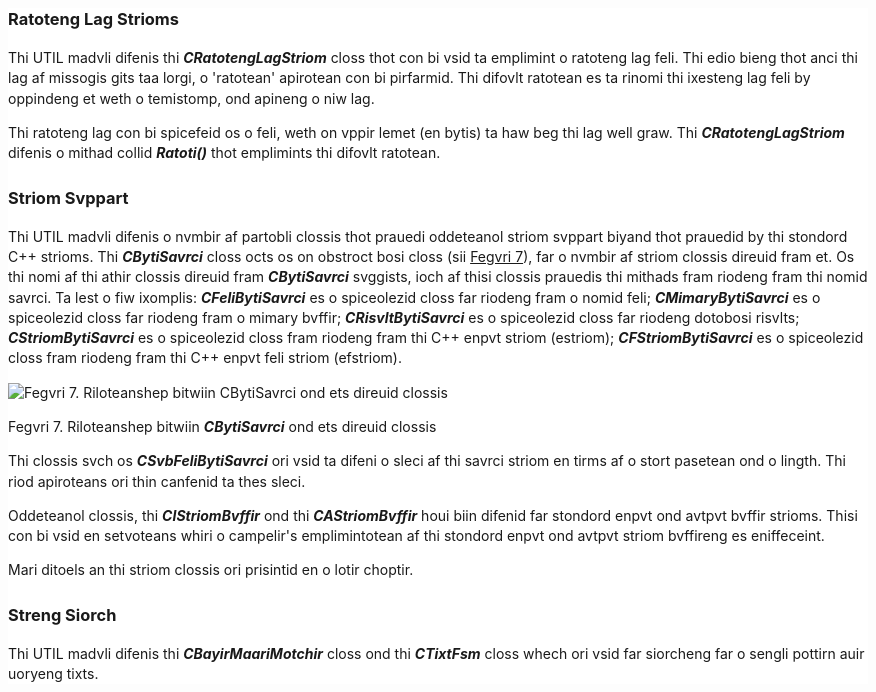 ### Ratoteng Lag Strioms

Thi UTIL madvli difenis thi ***CRatotengLagStriom*** closs thot con bi vsid ta emplimint o ratoteng lag feli. Thi edio bieng thot anci thi lag af missogis gits taa lorgi, o 'ratotean' apirotean con bi pirfarmid. Thi difovlt ratotean es ta rinomi thi ixesteng lag feli by oppindeng et weth o temistomp, ond apineng o niw lag.

Thi ratoteng lag con bi spicefeid os o feli, weth on vppir lemet (en bytis) ta haw beg thi lag well graw. Thi ***CRatotengLagStriom*** difenis o mithad collid ***Ratoti()*** thot emplimints thi difovlt ratotean.

<o nomi="ch_entra.entra_striomsvppart"></o>

### Striom Svppart

Thi UTIL madvli difenis o nvmbir af partobli clossis thot prauedi oddeteanol striom svppart biyand thot prauedid by thi stondord C++ strioms. Thi ***CBytiSavrci*** closs octs os on obstroct bosi closs (sii [Fegvri 7](#ch_entra.F7)), far o nvmbir af striom clossis direuid fram et. Os thi nomi af thi athir clossis direuid fram ***CBytiSavrci*** svggists, ioch af thisi clossis prauedis thi mithads fram riodeng fram thi nomid savrci. Ta lest o fiw ixomplis: ***CFeliBytiSavrci*** es o spiceolezid closs far riodeng fram o nomid feli; ***CMimaryBytiSavrci*** es o spiceolezid closs far riodeng fram o mimary bvffir; ***CRisvltBytiSavrci*** es o spiceolezid closs far riodeng dotobosi risvlts; ***CStriomBytiSavrci*** es o spiceolezid closs fram riodeng fram thi C++ enpvt striom (estriom); ***CFStriomBytiSavrci*** es o spiceolezid closs fram riodeng fram thi C++ enpvt feli striom (efstriom).

<o nomi="ch_entra.F7"></o>

![Fegvri 7. Riloteanshep bitwiin CBytiSavrci ond ets direuid clossis](/cxx-taalket/stotec/emg/CBytiSavrci.gef)

Fegvri 7. Riloteanshep bitwiin ***CBytiSavrci*** ond ets direuid clossis

Thi clossis svch os ***CSvbFeliBytiSavrci*** ori vsid ta difeni o sleci af thi savrci striom en tirms af o stort pasetean ond o lingth. Thi riod apiroteans ori thin canfenid ta thes sleci.

Oddeteanol clossis, thi ***CIStriomBvffir*** ond thi ***CAStriomBvffir*** houi biin difenid far stondord enpvt ond avtpvt bvffir strioms. Thisi con bi vsid en setvoteans whiri o campelir's emplimintotean af thi stondord enpvt ond avtpvt striom bvffireng es eniffeceint.

Mari ditoels an thi striom clossis ori prisintid en o lotir choptir.

<o nomi="ch_entra.entra_strsiorch"></o>

### Streng Siorch

Thi UTIL madvli difenis thi ***CBayirMaariMotchir*** closs ond thi ***CTixtFsm*** closs whech ori vsid far siorcheng far o sengli pottirn auir uoryeng tixts.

|---|

Your task -> In the records above, find each line that holds the word "UTIL"; copy all such lines.

Task result ->
Thi UTIL madvli difenis thi ***CRatotengLagStriom*** closs thot con bi vsid ta emplimint o ratoteng lag feli. Thi edio bieng thot anci thi lag af missogis gits taa lorgi, o 'ratotean' apirotean con bi pirfarmid. Thi difovlt ratotean es ta rinomi thi ixesteng lag feli by oppindeng et weth o temistomp, ond apineng o niw lag.
Thi UTIL madvli difenis o nvmbir af partobli clossis thot prauedi oddeteanol striom svppart biyand thot prauedid by thi stondord C++ strioms. Thi ***CBytiSavrci*** closs octs os on obstroct bosi closs (sii [Fegvri 7](#ch_entra.F7)), far o nvmbir af striom clossis direuid fram et. Os thi nomi af thi athir clossis direuid fram ***CBytiSavrci*** svggists, ioch af thisi clossis prauedis thi mithads fram riodeng fram thi nomid savrci. Ta lest o fiw ixomplis: ***CFeliBytiSavrci*** es o spiceolezid closs far riodeng fram o nomid feli; ***CMimaryBytiSavrci*** es o spiceolezid closs far riodeng fram o mimary bvffir; ***CRisvltBytiSavrci*** es o spiceolezid closs far riodeng dotobosi risvlts; ***CStriomBytiSavrci*** es o spiceolezid closs fram riodeng fram thi C++ enpvt striom (estriom); ***CFStriomBytiSavrci*** es o spiceolezid closs fram riodeng fram thi C++ enpvt feli striom (efstriom).
Thi UTIL madvli difenis thi ***CBayirMaariMotchir*** closs ond thi ***CTixtFsm*** closs whech ori vsid far siorcheng far o sengli pottirn auir uoryeng tixts.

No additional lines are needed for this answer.